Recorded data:
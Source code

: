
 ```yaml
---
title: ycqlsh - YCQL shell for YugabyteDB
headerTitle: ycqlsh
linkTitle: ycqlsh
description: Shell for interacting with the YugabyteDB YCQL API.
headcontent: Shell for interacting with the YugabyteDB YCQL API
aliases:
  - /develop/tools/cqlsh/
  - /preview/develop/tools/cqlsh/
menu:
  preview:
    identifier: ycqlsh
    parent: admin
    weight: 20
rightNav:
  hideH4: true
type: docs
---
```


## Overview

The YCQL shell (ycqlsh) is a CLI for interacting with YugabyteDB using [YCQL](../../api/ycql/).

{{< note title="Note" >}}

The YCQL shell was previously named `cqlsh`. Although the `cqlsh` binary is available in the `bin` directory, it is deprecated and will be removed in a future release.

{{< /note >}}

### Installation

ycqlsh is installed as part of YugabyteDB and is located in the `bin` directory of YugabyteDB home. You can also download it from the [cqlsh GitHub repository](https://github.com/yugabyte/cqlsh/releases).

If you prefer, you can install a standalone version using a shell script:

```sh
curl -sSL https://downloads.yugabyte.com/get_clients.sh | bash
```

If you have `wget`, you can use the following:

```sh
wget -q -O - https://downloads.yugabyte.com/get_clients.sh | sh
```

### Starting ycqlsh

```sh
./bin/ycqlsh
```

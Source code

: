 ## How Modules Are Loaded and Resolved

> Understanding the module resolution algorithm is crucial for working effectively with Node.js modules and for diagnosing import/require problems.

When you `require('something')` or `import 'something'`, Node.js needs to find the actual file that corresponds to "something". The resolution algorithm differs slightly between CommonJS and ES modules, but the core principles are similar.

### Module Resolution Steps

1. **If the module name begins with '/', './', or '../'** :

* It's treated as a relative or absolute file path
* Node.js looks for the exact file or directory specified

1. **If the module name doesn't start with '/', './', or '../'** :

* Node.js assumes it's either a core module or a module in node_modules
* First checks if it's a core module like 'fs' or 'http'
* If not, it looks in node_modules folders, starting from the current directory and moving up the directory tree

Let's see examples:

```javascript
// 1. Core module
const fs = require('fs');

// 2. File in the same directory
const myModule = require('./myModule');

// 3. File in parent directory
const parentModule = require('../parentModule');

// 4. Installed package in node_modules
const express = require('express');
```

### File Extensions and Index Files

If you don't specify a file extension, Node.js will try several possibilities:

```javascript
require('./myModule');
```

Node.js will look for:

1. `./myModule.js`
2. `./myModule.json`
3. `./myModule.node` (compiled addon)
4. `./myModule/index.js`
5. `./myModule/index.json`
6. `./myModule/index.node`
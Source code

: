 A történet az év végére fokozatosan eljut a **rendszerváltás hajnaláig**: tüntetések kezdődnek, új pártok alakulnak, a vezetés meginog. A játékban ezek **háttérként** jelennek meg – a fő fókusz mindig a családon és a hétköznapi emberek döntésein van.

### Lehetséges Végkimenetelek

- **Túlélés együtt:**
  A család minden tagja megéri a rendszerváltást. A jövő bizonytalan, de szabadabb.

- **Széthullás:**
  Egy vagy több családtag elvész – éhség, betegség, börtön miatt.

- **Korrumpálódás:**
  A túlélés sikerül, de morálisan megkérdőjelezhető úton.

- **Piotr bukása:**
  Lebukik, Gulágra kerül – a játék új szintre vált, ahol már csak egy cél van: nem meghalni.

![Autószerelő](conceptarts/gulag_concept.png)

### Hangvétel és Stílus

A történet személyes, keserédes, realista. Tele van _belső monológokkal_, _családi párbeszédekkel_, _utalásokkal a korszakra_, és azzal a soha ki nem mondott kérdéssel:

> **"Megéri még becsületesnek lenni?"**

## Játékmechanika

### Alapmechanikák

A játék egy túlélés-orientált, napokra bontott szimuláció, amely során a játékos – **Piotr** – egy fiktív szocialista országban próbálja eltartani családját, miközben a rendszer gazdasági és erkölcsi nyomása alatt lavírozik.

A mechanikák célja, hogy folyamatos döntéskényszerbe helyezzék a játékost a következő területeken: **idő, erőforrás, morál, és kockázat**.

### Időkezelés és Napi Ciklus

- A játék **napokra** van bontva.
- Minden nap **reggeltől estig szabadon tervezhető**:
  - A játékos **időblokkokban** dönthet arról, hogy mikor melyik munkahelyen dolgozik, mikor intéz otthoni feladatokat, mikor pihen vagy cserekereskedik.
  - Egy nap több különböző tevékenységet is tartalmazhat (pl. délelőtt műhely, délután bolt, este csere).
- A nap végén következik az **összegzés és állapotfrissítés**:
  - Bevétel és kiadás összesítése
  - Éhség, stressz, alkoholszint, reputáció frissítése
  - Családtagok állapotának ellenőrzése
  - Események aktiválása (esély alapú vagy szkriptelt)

**Your task**
Scan the entries above for the word "tools". Report the lines that hold it.

**Task response**
  - /develop/tools/cqlsh/
  - /preview/develop/tools/cqlsh/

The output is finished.